Os órgãos responsáveis pelo governo do Poder Judiciário brasileiro têm mais do que simplesmente incentivado, têm exigido dos juízes esse comportamento replicante, quantitativo, que acaba por reduzir a sentença a um produto serial e os direitos a mercadoria. Transita-se na pura indistinção entre cidadania e mercado.

E o pior é que nem na orla da produção privada prevalece mais a reprodução. É a emergência da inovação que agrega mais valor. A produção em série está sujeita, como se sabe, à clássica lei econômica dos rendimentos decrescentes.

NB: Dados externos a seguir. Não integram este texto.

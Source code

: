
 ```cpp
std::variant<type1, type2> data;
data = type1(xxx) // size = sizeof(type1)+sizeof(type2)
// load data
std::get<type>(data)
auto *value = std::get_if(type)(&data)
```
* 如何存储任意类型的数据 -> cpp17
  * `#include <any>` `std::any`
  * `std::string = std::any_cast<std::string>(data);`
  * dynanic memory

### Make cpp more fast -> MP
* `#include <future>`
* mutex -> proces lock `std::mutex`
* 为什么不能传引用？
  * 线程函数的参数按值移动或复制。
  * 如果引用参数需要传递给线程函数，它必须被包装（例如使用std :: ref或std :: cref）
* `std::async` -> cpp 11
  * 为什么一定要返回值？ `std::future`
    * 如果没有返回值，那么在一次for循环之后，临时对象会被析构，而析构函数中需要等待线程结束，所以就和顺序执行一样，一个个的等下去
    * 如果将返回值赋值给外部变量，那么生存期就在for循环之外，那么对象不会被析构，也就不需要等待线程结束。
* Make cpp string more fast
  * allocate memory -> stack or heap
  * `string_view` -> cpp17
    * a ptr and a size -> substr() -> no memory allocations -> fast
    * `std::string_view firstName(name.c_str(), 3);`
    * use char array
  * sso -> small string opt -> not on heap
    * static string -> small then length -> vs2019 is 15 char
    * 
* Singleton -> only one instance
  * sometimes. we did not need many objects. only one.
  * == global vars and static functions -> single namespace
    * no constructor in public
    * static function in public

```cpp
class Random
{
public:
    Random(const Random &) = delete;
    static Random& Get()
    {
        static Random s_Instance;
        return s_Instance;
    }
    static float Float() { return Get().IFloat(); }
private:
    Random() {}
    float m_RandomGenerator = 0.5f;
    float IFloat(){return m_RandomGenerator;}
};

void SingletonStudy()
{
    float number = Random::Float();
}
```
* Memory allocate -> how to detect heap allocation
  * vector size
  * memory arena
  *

Na pirotecnia jurídica aparecem críticas teóricas de toda ordem. Chega-se a transpor da doutrina norte-americana, de forma descontextualizada, o mito do ativismo judicial, quando na verdade, salta aos olhos que o juiz é cada vez mais passivo e impotente, diante do avassalador tsunami de microconflitos em massa que inunda os foros e tribunais.

A doutrina nacional tem uma colossal lacuna quanto a esses problemas candentes do processo brasileiro. Tem se dedicado cada vez mais ao principiologismo abstrato, fingindo que o problema não é com ela, quando a questão é de todo o sistema de justiça e não apenas do Judiciário, sistema que pressupõe o envolvimento de todos os atores do processo, quais sejam, Judiciário, advocacia, pública e privada, Ministério Público, doutrina, peritos, polícia, ministério e Secretarias de Justiça.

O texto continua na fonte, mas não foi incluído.